Le premier des potentats installés par les Britanniques étant un Kurde, le général Bakr Sidqi, il était un champion de l'irakité. Et alors? Pour ciseler rapidement une identité nationale, il a usé des forceps. Il a massacré les minorités juives et assyriennes. Ce faisant, la politique de ce dictateur a eu valeur d'exemple, si l'on ose dire, sur tous les dirigeants irakiens de 1932 à aujourd'hui.
Après les minorités mentionnées, les Arméniens, les Chaldéens, les Kurdes et les Chiites ont subi les folies sanguinaires des différents dictateurs d'autant plus fréquemment qu'entre 1932 et 1968, l'Irak est le pays du globe où il y a eu le plus grand nombre de coups d'État.
En 1971, Hussein se pose en champion de l'arabité. Ce faisant, il commande l'expulsion d'un million de chiites non arabes, ou plus précisément d'origine persane, dont un certain Ruhollah Khomeyni. Ensuite, il promulgue une loi bannissant tout signe d'appartenance à une des communautés irakiennes. Il va surtout s'atteler à tuer tous ceux et celles qui s'opposent à son projet.

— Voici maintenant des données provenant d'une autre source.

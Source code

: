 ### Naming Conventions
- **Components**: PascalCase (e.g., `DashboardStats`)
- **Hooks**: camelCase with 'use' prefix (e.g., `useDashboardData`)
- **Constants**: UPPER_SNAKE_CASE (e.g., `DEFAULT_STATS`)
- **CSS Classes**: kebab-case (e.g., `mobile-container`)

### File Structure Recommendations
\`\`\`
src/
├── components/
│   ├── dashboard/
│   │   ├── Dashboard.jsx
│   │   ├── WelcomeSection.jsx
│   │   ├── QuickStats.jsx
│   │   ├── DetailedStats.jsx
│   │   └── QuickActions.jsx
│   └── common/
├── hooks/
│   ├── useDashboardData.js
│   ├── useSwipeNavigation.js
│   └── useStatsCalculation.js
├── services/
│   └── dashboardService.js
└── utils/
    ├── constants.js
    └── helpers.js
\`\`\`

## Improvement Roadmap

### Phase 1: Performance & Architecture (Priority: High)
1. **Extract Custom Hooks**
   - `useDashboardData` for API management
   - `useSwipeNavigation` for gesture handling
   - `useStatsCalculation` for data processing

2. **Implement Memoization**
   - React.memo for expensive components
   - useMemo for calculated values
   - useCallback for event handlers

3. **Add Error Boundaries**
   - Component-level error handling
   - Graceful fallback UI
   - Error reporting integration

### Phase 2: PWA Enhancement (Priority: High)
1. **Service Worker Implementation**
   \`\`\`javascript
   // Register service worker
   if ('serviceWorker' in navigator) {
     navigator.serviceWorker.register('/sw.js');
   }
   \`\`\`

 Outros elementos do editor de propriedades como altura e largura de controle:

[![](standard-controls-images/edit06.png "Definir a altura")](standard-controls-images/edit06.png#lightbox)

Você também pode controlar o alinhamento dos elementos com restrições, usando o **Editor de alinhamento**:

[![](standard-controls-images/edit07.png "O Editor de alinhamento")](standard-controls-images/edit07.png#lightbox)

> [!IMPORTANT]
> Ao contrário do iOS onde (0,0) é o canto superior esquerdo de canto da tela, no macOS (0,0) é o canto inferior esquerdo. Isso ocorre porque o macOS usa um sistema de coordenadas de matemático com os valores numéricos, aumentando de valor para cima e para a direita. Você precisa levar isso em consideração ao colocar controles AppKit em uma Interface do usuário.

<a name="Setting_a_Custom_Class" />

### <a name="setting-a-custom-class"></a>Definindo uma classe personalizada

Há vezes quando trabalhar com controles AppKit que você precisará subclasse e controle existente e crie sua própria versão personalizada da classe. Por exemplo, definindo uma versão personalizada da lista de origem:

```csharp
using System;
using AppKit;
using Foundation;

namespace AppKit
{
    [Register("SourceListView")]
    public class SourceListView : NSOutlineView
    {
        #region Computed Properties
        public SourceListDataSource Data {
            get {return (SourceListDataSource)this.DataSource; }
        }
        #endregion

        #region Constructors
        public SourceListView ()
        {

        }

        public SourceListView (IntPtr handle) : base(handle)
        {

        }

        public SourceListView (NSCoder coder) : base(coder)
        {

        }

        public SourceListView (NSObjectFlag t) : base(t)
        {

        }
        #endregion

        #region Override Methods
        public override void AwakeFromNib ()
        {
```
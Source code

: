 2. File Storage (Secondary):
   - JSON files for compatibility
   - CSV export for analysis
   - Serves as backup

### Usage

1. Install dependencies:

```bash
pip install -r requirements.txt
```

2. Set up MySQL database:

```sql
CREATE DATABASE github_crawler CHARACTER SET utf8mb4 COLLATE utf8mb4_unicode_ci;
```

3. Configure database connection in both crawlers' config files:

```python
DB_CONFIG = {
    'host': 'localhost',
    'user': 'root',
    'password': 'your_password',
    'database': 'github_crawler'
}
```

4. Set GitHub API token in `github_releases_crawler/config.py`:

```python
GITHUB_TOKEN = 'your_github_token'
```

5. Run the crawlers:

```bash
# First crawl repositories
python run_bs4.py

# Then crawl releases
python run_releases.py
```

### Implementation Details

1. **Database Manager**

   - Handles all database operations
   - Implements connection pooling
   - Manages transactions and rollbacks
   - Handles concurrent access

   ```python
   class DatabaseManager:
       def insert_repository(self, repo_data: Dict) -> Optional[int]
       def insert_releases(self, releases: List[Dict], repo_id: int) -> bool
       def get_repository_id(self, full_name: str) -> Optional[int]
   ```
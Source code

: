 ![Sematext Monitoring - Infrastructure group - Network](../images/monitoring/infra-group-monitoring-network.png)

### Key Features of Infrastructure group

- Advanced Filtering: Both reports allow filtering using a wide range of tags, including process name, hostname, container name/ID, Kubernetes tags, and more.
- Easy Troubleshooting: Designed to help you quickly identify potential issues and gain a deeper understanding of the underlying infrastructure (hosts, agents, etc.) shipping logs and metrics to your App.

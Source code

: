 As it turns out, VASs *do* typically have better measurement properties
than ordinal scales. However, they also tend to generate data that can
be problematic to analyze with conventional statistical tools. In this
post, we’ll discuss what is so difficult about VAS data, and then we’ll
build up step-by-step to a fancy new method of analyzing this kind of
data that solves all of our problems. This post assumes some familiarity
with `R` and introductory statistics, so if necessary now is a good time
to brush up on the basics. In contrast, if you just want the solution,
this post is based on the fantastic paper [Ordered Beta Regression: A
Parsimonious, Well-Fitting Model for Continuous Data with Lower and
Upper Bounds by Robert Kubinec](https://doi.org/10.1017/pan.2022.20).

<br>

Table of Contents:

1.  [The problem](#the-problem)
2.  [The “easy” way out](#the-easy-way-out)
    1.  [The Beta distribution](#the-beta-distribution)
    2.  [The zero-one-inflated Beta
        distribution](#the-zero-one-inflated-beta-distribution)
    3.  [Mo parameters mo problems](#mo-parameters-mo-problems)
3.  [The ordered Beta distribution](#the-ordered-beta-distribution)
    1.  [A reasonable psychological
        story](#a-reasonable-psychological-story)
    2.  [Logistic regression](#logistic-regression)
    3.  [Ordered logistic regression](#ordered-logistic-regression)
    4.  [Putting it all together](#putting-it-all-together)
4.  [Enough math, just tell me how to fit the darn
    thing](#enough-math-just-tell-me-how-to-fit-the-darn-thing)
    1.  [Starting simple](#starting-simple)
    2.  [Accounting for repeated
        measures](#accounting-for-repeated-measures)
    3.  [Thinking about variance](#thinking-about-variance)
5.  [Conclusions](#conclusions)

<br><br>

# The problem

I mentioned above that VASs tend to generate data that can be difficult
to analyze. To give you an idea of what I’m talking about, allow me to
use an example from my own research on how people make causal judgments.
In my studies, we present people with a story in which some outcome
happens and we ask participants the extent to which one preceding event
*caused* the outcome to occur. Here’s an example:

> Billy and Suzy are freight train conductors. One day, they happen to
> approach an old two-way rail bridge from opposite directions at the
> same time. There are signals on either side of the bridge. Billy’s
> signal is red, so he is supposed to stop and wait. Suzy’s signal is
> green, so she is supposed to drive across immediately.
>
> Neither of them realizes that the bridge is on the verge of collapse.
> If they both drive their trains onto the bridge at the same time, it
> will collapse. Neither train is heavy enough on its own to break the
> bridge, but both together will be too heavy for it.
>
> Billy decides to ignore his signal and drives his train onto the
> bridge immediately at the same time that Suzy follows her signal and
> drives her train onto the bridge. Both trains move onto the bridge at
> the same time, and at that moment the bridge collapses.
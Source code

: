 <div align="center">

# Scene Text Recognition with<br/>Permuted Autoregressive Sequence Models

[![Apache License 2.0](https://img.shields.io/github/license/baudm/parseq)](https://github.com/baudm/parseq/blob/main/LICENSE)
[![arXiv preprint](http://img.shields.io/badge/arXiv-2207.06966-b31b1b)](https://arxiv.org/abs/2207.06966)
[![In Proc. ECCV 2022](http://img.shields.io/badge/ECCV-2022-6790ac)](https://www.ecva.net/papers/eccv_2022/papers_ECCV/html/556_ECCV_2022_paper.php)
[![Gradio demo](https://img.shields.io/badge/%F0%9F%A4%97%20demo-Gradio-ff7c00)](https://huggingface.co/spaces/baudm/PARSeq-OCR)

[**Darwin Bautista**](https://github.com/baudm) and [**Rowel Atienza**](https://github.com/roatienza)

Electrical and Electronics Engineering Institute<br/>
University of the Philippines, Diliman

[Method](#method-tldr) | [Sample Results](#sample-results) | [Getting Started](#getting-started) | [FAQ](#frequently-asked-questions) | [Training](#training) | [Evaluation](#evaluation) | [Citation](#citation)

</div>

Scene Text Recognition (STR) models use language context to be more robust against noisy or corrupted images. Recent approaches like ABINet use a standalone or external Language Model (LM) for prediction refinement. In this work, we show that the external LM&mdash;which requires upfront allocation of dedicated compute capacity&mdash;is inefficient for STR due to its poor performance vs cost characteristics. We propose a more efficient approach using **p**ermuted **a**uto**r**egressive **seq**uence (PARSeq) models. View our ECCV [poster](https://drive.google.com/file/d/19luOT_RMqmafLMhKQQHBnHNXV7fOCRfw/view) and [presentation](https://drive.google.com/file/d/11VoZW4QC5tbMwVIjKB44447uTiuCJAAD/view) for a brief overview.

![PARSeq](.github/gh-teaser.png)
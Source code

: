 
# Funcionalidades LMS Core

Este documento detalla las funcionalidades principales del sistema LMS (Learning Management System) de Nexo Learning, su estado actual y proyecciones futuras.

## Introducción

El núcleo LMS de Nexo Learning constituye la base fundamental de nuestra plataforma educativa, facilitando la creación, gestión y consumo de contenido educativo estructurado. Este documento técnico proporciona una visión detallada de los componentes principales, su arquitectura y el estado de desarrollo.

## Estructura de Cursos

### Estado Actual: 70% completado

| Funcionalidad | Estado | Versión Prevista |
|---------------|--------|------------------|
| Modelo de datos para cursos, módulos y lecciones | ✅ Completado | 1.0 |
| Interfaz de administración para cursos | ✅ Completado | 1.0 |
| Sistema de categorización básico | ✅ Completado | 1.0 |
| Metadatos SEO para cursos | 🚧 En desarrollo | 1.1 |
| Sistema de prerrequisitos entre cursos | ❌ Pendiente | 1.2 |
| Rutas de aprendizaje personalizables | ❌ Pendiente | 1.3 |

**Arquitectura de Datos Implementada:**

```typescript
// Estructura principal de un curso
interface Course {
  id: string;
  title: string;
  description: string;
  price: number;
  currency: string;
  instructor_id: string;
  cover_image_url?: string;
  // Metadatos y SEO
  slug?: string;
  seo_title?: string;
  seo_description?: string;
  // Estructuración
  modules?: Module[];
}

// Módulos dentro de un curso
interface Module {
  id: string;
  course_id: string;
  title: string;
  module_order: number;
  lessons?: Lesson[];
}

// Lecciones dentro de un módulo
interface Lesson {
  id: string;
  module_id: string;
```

Lorsqu'en 1979 il arrive au faîte du pouvoir, Hussein va étendre son projet d'arabisation du pays tous azimuts. L'Égypte ayant conclu un accord de paix avec Israël, il estime qu'il est le mieux placé pour prendre le leadership du monde arabe. Il s'ensuivra une vaste épuration avant qu'il ne déclare la guerre à un de ses «vieux» ennemis: l'ayatollah Khomeiny.
La suite est plus connue. Après une guerre longue de huit ans avec l'Iran, il s'estime en droit d'envahir le Koweït en 1990. À ce propos, il faut préciser que, lors de la création hâtive de l'Irak, les Britanniques s'étaient abstenus de bien déterminer ses frontières. De sorte que, de 1932 à 1990, des conflits de plus ou moins grande intensité ont eu lieu entre l'Irak et l'Arabie saoudite, la Jordanie, la Syrie, la Turquie, l'Iran et, bien sûr, le Koweït.
Hussein emprisonné, il faut espérer que le Conseil intérimaire de gouvernement, qui rassemble une forte majorité de personnes ayant subi les affres de l'arabité, prendra les mesures qui s'imposent pour que la justice prenne le dessus sur les deux, sur l'arabité et sur l'irakité.